## Given records:
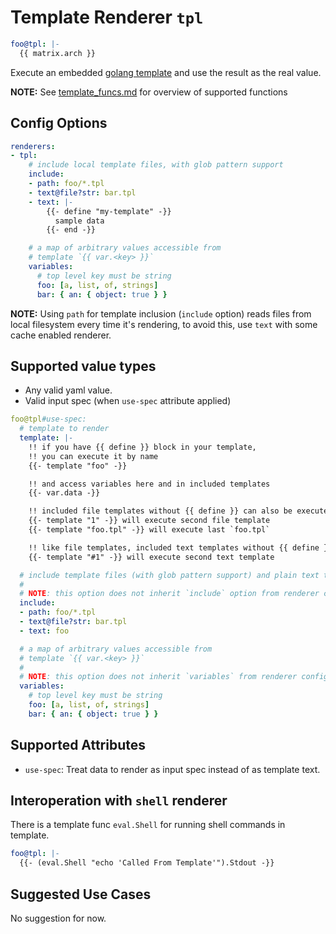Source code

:# Template Renderer `tpl`

```yaml
foo@tpl: |-
  {{ matrix.arch }}
```

Execute an embedded [golang template](https://golang.org/pkg/text/template/) and use the result as the real value.

__NOTE:__ See [template_funcs.md](../generated/template_funcs.md) for overview of supported functions

## Config Options

```yaml
renderers:
- tpl:
    # include local template files, with glob pattern support
    include:
    - path: foo/*.tpl
    - text@file?str: bar.tpl
    - text: |-
        {{- define "my-template" -}}
          sample data
        {{- end -}}

    # a map of arbitrary values accessible from
    # template `{{ var.<key> }}`
    variables:
      # top level key must be string
      foo: [a, list, of, strings]
      bar: { an: { object: true } }
```

__NOTE:__ Using `path` for template inclusion (`include` option) reads files from local filesystem every time it's rendering, to avoid this, use `text` with some cache enabled renderer.

## Supported value types

- Any valid yaml value.
- Valid input spec (when `use-spec` attribute applied)

```yaml
foo@tpl#use-spec:
  # template to render
  template: |-
    !! if you have {{ define }} block in your template,
    !! you can execute it by name
    {{- template "foo" -}}

    !! and access variables here and in included templates
    {{- var.data -}}

    !! included file templates without {{ define }} can also be executed by index or file basename
    {{- template "1" -}} will execute second file template
    {{- template "foo.tpl" -}} will execute last `foo.tpl`

    !! like file templates, included text templates without {{ define }} can be executed by index with prefix `#`
    {{- template "#1" -}} will execute second text template

  # include template files (with glob pattern support) and plain text tempaltes
  #
  # NOTE: this option does not inherit `include` option from renderer config
  include:
  - path: foo/*.tpl
  - text@file?str: bar.tpl
  - text: foo

  # a map of arbitrary values accessible from
  # template `{{ var.<key> }}`
  #
  # NOTE: this option does not inherit `variables` from renderer config
  variables:
    # top level key must be string
    foo: [a, list, of, strings]
    bar: { an: { object: true } }
```

## Supported Attributes

- `use-spec`: Treat data to render as input spec instead of as template text.

## Interoperation with `shell` renderer

There is a template func `eval.Shell` for running shell commands in template.

```yaml
foo@tpl: |-
  {{- (eval.Shell "echo 'Called From Template'").Stdout -}}
```

## Suggested Use Cases

No suggestion for now.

## What is expected:
Reproduce the entire listing above precisely, but keep the images out.

## Exercise result:
Source code

:# Template Renderer `tpl`

```yaml
foo@tpl: |-
  {{ matrix.arch }}
```

Execute an embedded [golang template](https://golang.org/pkg/text/template/) and use the result as the real value.

__NOTE:__ See [template_funcs.md](../generated/template_funcs.md) for overview of supported functions

## Config Options

```yaml
renderers:
- tpl:
    # include local template files, with glob pattern support
    include:
    - path: foo/*.tpl
    - text@file?str: bar.tpl
    - text: |-
        {{- define "my-template" -}}
          sample data
        {{- end -}}

    # a map of arbitrary values accessible from
    # template `{{ var.<key> }}`
    variables:
      # top level key must be string
      foo: [a, list, of, strings]
      bar: { an: { object: true } }
```

__NOTE:__ Using `path` for template inclusion (`include` option) reads files from local filesystem every time it's rendering, to avoid this, use `text` with some cache enabled renderer.

## Supported value types

- Any valid yaml value.
- Valid input spec (when `use-spec` attribute applied)

```yaml
foo@tpl#use-spec:
  # template to render
  template: |-
    !! if you have {{ define }} block in your template,
    !! you can execute it by name
    {{- template "foo" -}}

    !! and access variables here and in included templates
    {{- var.data -}}

    !! included file templates without {{ define }} can also be executed by index or file basename
    {{- template "1" -}} will execute second file template
    {{- template "foo.tpl" -}} will execute last `foo.tpl`

    !! like file templates, included text templates without {{ define }} can be executed by index with prefix `#`
    {{- template "#1" -}} will execute second text template

  # include template files (with glob pattern support) and plain text tempaltes
  #
  # NOTE: this option does not inherit `include` option from renderer config
  include:
  - path: foo/*.tpl
  - text@file?str: bar.tpl
  - text: foo

  # a map of arbitrary values accessible from
  # template `{{ var.<key> }}`
  #
  # NOTE: this option does not inherit `variables` from renderer config
  variables:
    # top level key must be string
    foo: [a, list, of, strings]
    bar: { an: { object: true } }
```

## Supported Attributes

- `use-spec`: Treat data to render as input spec instead of as template text.

## Interoperation with `shell` renderer

There is a template func `eval.Shell` for running shell commands in template.

```yaml
foo@tpl: |-
  {{- (eval.Shell "echo 'Called From Template'").Stdout -}}
```

## Suggested Use Cases

No suggestion for now.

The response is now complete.